* What the task asks: Across the data below, how many lines have the word "gitlab" in them? Give the number and nothing else.

··········

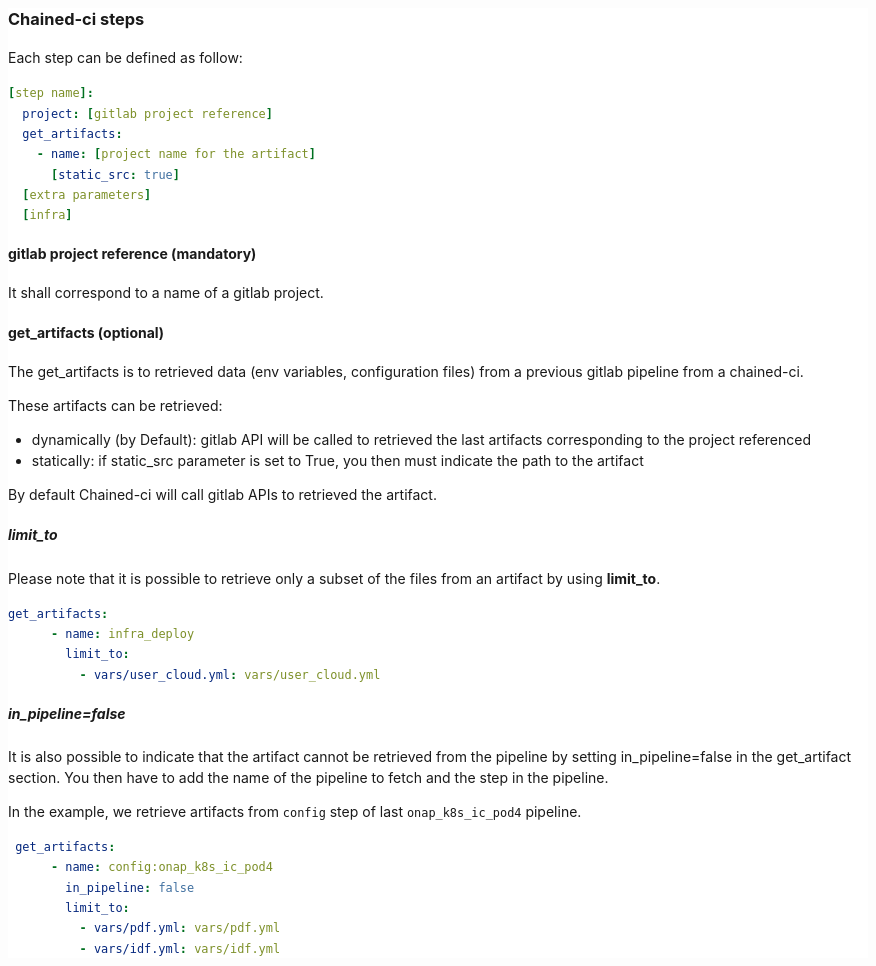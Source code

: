 ### Chained-ci steps

Each step can be defined as follow:

```YAML
[step name]:
  project: [gitlab project reference]
  get_artifacts:
    - name: [project name for the artifact]
      [static_src: true]
  [extra parameters]
  [infra]
```

#### gitlab project reference (mandatory)

It shall correspond to a name of a gitlab project.

#### get_artifacts (optional)

The get_artifacts is to retrieved data (env variables, configuration files)
from a previous gitlab pipeline from a chained-ci.

These artifacts can be retrieved:

* dynamically (by Default): gitlab API will be called to retrieved the last
  artifacts corresponding to the project referenced
* statically: if static_src parameter is set to True, you then must indicate
  the path to the artifact

By default Chained-ci will call gitlab APIs to retrieved the artifact.

##### limit_to

Please note that it is possible to retrieve only a subset of the files from
an artifact by using **limit_to**.

```YAML
get_artifacts:
      - name: infra_deploy
        limit_to:
          - vars/user_cloud.yml: vars/user_cloud.yml
```

##### in_pipeline=false

It is also possible to indicate that the artifact cannot be retrieved from the
pipeline by setting in_pipeline=false in the get_artifact section. You then
have to add the name of the pipeline to fetch and the step in the pipeline.

In the example, we retrieve artifacts from `config` step of last
`onap_k8s_ic_pod4` pipeline.

```YAML
 get_artifacts:
      - name: config:onap_k8s_ic_pod4
        in_pipeline: false
        limit_to:
          - vars/pdf.yml: vars/pdf.yml
          - vars/idf.yml: vars/idf.yml
```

··········

* Result of the exercise: 6